Now $0\leq f(x)+|f(x)| \leq 2|f(x)|.$ We also know that if $\int\limits_{a}^{\infty} h(x) dx$ and $\int\limits_{a}^{\infty} k(x) dx$ exist, then $\int\limits_{a}^{\infty} (h(x)- k(x)) dx$ also exists. The conclusion now easily follows.

Answer 2

The answer here explains beautifully why $\int_a^{\infty}f(x)dx$ exists.

For the case of $\int_0^bf(x)dx$, consider a sequence $\{t_n\}$ in $(0, b)$ such that $\{t_n\}\to0$ and $t_{n+1}>t_{n}$ for all $n\in\mathbb{N}$. Define $c_1:=\int_{t_1}^bg(x)dx$, $c_2:=\int_{t_2}^{t_1}g(x)dx$, and so on. Define $a_1:=\int_{t_1}^bf(x)dx$, $a_2:=\int_{t_2}^{t_1}f(x)dx$, and so on. It is easy to see that $\sum_{i=1}^{\infty}c_i$ converges to $\int_0^bg(x)dx$.

Clearly $|a_n|\leq c_n$ for all $n\in\mathbb{N}$; hence $\sum_{i=1}^{\infty}a_i$ also converges, say to $l$.

Claim: $\int_0^{b}f(x)dx$ exists and $\int_0^{b}f(x)dx=l$.

Proof: Suppose $\epsilon>0$, then there exists a $N_0\in\mathbb{N}$ such that:

1. $|\sum_{i=1}^{N_0}a_i-l|<\epsilon/2$, and

2. $|\sum_{i=N_0}^{\infty}c_i|<\epsilon/2$.

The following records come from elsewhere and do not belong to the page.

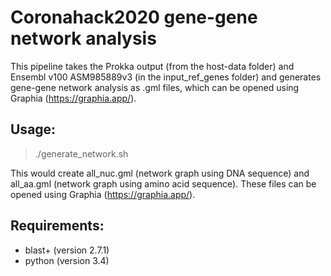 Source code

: # Coronahack2020 gene-gene network analysis

This pipeline takes the Prokka output (from the host-data folder) and Ensembl v100 ASM985889v3 (in the input_ref_genes folder) and generates gene-gene network analysis as .gml files, which can be opened using Graphia (https://graphia.app/).

## Usage:
> ./generate_network.sh

This would create all_nuc.gml (network graph using DNA sequence) and all_aa.gml (network graph using amino acid sequence). These files can be opened using Graphia (https://graphia.app/). 

## Requirements:
- blast+ (version 2.7.1)
- python (version 3.4)
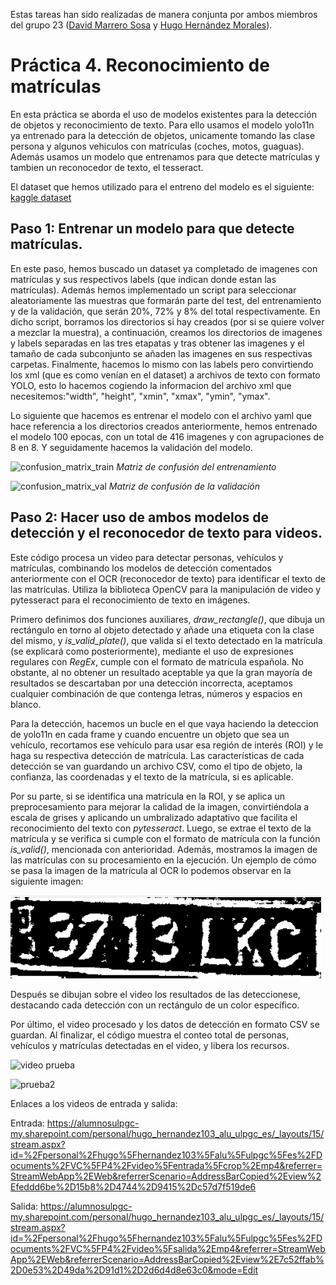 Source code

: Estas tareas han sido realizadas de manera conjunta por ambos miembros del grupo 23 ([David Marrero Sosa](https://github.com/deivinot) y [Hugo Hernández Morales](https://github.com/HugoHdez)).

# Práctica 4. Reconocimiento de matrículas

En esta práctica se aborda el uso de modelos existentes para la detección de objetos y reconocimiento de texto. Para ello usamos el modelo yolo11n ya entrenado para la detección de objetos, unicamente tomando las clase persona y algunos vehiculos con matrículas (coches, motos, guaguas). Además usamos un modelo que entrenamos para que detecte matrículas y tambien un reconocedor de texto, el tesseract.

El dataset que hemos utilizado para el entreno del modelo es el siguiente: [kaggle dataset](https://www.kaggle.com/datasets/andrewmvd/car-plate-detection)

## **Paso 1:** Entrenar un modelo para que detecte matrículas.

En este paso, hemos buscado un dataset ya completado de imagenes con matrículas y sus respectivos labels (que indican donde estan las matrículas). Además hemos implementado un script para seleccionar aleatoriamente las muestras que formarán parte del test, del entrenamiento y de la validación, que serán 20%, 72% y 8% del total respectivamente. En dicho script, borramos los directorios si hay creados (por si se quiere volver a mezclar la muestra), a continuación, creamos los directorios de imagenes y labels separadas en las tres etapatas y tras obtener las imagenes y el tamaño de cada subconjunto se añaden las imagenes en sus respectivas carpetas. Finalmente, hacemos lo mismo con las labels pero convirtiendo los xml (que es como venían en el dataset) a archivos de texto con formato YOLO, esto lo hacemos cogiendo la informacion del archivo xml que necesitemos:"width", "height", "xmin", "xmax", "ymin", "ymax".

Lo siguiente que hacemos es entrenar el modelo con el archivo yaml que hace referencia a los directorios creados anteriormente, hemos entrenado el modelo 100 epocas, con un total de 416 imagenes y con agrupaciones de 8 en 8. Y seguidamente hacemos la validación del modelo.

![confusion_matrix_train](https://github.com/user-attachments/assets/c2fd850e-af84-4a2a-9ccc-3fedce0a6255)
*Matriz de confusión del entrenamiento*


![confusion_matrix_val](https://github.com/user-attachments/assets/523f4044-f5e1-4b8d-a748-31324d7cf407)
*Matriz de confusión de la validación*

## **Paso 2:** Hacer uso de ambos modelos de detección y el reconocedor de texto para videos.

Este código procesa un video para detectar personas, vehículos y matrículas, combinando los modelos de detección comentados anteriormente con el OCR (reconocedor de texto) para identificar el texto de las matrículas. Utiliza la biblioteca OpenCV para la manipulación de video y pytesseract para el reconocimiento de texto en imágenes.

Primero definimos dos funciones auxiliares, *draw_rectangle()*, que dibuja un rectángulo en torno al objeto detectado y añade una etiqueta con la clase del mismo, y *is_valid_plate()*, que valida si el texto detectado en la matrícula (se explicará como posteriormente), mediante el uso de expresiones regulares con *RegEx*, cumple con el formato de matrícula española. No obstante, al no obtener un resultado aceptable ya que la gran mayoría de resultados se descartaban por una detección incorrecta, aceptamos cualquier combinación de que contenga letras, números y espacios en blanco.

Para la detección, hacemos un bucle en el que vaya haciendo la deteccion de yolo11n en cada frame y cuando encuentre un objeto que sea un vehículo, recortamos ese vehículo para usar esa región de interés (ROI) y le haga su respectiva detección de matrícula. Las características de cada detección se van guardando un archivo CSV, como el tipo de objeto, la confianza, las coordenadas y el texto de la matrícula, si es aplicable.

Por su parte, si se identifica una matrícula en la ROI, y se aplica un preprocesamiento para mejorar la calidad de la imagen, convirtiéndola a escala de grises y aplicando un umbralizado adaptativo que facilita el reconocimiento del texto con *pytesseract*. Luego, se extrae el texto de la matrícula y se verifica si cumple con el formato de matrícula con la función *is_valid()*, mencionada con anterioridad. Además, mostramos la imagen de las matrículas con su procesamiento en la ejecución. Un ejemplo de cómo se pasa la imagen de la matrícula al OCR lo podemos observar en la siguiente imagen:

![alt text](salida_matricula_ejecucion.png)

Después se dibujan sobre el video los resultados de las deteccionese, destacando cada detección con un rectángulo de un color específico.

Por último, el video procesado y los datos de detección en formato CSV se guardan. Al finalizar, el código muestra el conteo total de personas, vehículos y matrículas detectadas en el video, y libera los recursos.



![video prueba](https://github.com/user-attachments/assets/4815e453-9dd0-4d5f-acb4-55153dc9daeb)


![prueba2](https://github.com/user-attachments/assets/f324514f-f80d-43fa-ac03-bf11161c5159)


Enlaces a los videos de entrada y salida:

Entrada:
https://alumnosulpgc-my.sharepoint.com/personal/hugo_hernandez103_alu_ulpgc_es/_layouts/15/stream.aspx?id=%2Fpersonal%2Fhugo%5Fhernandez103%5Falu%5Fulpgc%5Fes%2FDocuments%2FVC%5FP4%2Fvideo%5Fentrada%5Fcrop%2Emp4&referrer=StreamWebApp%2EWeb&referrerScenario=AddressBarCopied%2Eview%2Efeddd6be%2D15b8%2D4744%2D9415%2Dc57d7f519de6

Salida:
https://alumnosulpgc-my.sharepoint.com/personal/hugo_hernandez103_alu_ulpgc_es/_layouts/15/stream.aspx?id=%2Fpersonal%2Fhugo%5Fhernandez103%5Falu%5Fulpgc%5Fes%2FDocuments%2FVC%5FP4%2Fvideo%5Fsalida%2Emp4&referrer=StreamWebApp%2EWeb&referrerScenario=AddressBarCopied%2Eview%2E7c52ffab%2D0e53%2D49da%2D91d1%2D2d6d4d8e63c0&mode=Edit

Now, let $\delta=t_{N_0}$. Suppose $t\in(0, \delta)$, then there exists some $N_1\in\mathbb{N}$ such that $0<t_{N_1}<t$ and $N_1\geq N_0+1$. Thus

$|\int_t^bf(x)dx-l|=|\int_t^bf(x)dx-\int_{t_{N_0}}^bf(x)dx+\int_{t_{N_0}}^bf(x)dx-l|\leq|\int_t^bf(x)dx-\int_{t_{N_0}}^bf(x)dx|+|\int_{t_{N_0}}^bf(x)dx-l|=|\int_t^{t_{N_0}}f(x)dx|+|\sum_{i=1}^{N_0}a_i-l|<\int_{t}^{t_{N_0}}g(x)dx+\epsilon/2\leq\int_{t_{N_1}}^{t_{N_0}}g(x)dx+\epsilon/2=\sum_{N_0+1}^{N_1}c_i+\epsilon/2\leq|\sum_{N_0}^{\infty}c_i|+\epsilon/2<\epsilon/2+\epsilon/2<\epsilon$.